My Take, Support Iranian western leaning resistance from Iraq (hey they are doing it to our troops in Iraq, paybacks) and if the Israeli want to fight, give them the OK. The US cannot get involved in a direct confrontation at this time because. A) we are not done in Iraq yet B) you think resistance the war in Iraq is bad now, you will not get enough popular support in the US to invade Iran. C) We got burnt invading Iraq with the WMD issue, the Iranians will destroy all the proof of WMD development if we invade and they will cry foul. D) can you handle $10 or $20 a gallon for gas, Iran is the 4th largest oil producer and a member of OPEC E) our military...and I hate to say it, is overstreached and could not pull off an invasion of a country the size of Iran with a people/army willing to fight. Unlike Iraq, the US would suffer heavy losses.

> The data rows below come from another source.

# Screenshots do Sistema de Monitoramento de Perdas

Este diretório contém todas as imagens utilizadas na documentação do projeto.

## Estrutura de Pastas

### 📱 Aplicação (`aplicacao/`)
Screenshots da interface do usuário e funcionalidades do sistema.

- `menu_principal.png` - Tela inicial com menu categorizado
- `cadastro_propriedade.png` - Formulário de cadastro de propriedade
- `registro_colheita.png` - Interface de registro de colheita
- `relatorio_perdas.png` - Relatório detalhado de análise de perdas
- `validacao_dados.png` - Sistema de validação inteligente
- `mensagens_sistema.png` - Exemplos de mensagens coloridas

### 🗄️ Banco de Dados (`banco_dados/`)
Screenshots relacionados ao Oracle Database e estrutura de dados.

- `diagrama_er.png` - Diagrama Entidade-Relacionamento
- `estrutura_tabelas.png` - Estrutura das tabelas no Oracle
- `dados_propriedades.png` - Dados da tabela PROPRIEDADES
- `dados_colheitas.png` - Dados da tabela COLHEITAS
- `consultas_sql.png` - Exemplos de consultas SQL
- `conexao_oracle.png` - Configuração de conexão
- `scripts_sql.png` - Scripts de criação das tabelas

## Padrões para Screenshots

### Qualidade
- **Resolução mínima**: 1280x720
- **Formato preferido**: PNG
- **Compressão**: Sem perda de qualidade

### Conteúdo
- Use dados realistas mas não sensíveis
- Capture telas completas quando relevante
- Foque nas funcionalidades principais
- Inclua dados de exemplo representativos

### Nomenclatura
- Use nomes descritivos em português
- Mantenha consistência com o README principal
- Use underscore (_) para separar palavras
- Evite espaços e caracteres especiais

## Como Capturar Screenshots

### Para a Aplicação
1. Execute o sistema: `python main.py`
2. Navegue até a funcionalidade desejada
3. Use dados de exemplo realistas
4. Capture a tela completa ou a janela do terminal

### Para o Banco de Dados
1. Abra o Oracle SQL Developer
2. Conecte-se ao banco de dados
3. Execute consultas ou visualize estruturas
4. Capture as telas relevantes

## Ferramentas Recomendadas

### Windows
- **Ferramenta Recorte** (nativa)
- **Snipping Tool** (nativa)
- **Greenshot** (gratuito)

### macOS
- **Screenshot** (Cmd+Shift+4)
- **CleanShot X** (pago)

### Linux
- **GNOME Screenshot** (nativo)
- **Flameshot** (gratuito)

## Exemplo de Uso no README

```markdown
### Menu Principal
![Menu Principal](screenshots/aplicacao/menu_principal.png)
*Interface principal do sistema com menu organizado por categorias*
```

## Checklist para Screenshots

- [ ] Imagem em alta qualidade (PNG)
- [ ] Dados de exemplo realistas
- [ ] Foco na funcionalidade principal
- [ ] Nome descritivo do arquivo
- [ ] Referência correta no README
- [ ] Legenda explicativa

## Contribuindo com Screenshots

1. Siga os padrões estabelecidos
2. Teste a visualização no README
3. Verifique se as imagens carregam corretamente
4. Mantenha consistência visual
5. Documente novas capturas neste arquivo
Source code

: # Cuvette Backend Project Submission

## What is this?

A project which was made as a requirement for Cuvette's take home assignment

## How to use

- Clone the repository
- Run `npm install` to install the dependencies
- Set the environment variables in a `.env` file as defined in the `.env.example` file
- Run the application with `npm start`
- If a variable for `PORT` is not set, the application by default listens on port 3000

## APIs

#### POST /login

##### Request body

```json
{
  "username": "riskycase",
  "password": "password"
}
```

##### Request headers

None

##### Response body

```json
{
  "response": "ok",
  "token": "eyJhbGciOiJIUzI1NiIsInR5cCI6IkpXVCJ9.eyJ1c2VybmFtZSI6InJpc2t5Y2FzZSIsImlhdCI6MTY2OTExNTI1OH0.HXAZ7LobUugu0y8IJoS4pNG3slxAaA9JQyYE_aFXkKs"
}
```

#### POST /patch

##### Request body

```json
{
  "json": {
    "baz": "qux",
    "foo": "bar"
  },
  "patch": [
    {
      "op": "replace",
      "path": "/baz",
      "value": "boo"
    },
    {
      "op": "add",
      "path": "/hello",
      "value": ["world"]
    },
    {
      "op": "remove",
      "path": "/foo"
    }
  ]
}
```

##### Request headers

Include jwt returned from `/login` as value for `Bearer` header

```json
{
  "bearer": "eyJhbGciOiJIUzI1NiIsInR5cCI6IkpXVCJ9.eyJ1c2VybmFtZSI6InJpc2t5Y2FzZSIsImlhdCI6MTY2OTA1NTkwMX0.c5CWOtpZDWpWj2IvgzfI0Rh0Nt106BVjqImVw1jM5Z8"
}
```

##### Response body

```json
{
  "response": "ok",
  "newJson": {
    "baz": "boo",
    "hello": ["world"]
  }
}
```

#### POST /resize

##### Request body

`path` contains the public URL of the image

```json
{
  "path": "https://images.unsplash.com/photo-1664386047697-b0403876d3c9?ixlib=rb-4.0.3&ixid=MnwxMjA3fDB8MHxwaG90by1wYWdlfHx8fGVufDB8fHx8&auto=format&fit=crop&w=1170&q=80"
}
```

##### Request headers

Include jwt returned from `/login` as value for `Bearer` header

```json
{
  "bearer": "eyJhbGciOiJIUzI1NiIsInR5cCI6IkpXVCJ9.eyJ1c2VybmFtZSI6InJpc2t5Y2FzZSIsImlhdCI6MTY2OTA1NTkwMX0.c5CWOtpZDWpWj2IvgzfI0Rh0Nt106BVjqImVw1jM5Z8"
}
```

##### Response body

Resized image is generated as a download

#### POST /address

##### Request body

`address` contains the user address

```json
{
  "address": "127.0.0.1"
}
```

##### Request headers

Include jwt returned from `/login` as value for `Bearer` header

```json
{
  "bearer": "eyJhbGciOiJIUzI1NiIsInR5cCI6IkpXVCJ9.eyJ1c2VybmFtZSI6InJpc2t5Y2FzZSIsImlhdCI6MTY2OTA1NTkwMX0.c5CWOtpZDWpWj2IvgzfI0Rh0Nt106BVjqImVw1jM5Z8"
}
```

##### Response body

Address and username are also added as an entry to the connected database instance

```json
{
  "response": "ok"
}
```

So my solution, let go of the leash around Israel, support Iranian government resistance, and maybe a little Black Ops moves here an there but that's it.
 
Let the elitists in the European Union handle it.

Well, we only have one choice if we are to not once again be referred to as the Great Satan amongst the European Union elitists.

Let the French handle it. After all. They have a good track record on handling such things.
 
I imagine Dubyah is setting heavily on the Israelis right now. I wonder what goodies and promises they got in return? I imagine the folks that run Iran are replaying the Dubyah speech about Iraq having strategic nuclear weapons and terrorist ties so we are going to war with them and getting a pretty good laugh.
 
I was employed at Bell Helicopter durning the era when we sold Cobras to Iran, I was offered the opportunity to work there, declined. Many friends went and worked there and were handsomely paid. They said the Iranians were nice to them and made friends there. Before the Ayatolla overthrew the Shah's Government. After Khomeini took over they rubbed the US's face in the dirt and did horrible things to their own Citizens.

At this time while they have not nuked anybody I have faith in the younger Iranians somehow overthrowing the present Government and joining the human race. I suppose we have to wait and see and take serious measures if Iran gets too powerful . Radical Islam, not young thinking Iranians are the enemy.
 
EGHAD SAYS; I imagine Dubyah is setting heavily on the Israelis right now. I wonder what goodies and promises they got in return? I imagine the folks that run Iran are replaying the Dubyah speech about Iraq having strategic nuclear weapons and terrorist ties so we are going to war with them and getting a pretty good laugh

Israel would not exist without the US. That's what Israel "gets in return". That's why we are hated and called the Great Satan.

Iraq did have Terror ties and still does. All Muslim countries have Terror ties. Saddam's Iraq did have WMDs. What do you think he killed Kurds with?

Anybody who uses the derogatory term "Dubyah" is living in an "imagine" world. That's the reason John Kerry lost. The realists would not trust him with America's national security.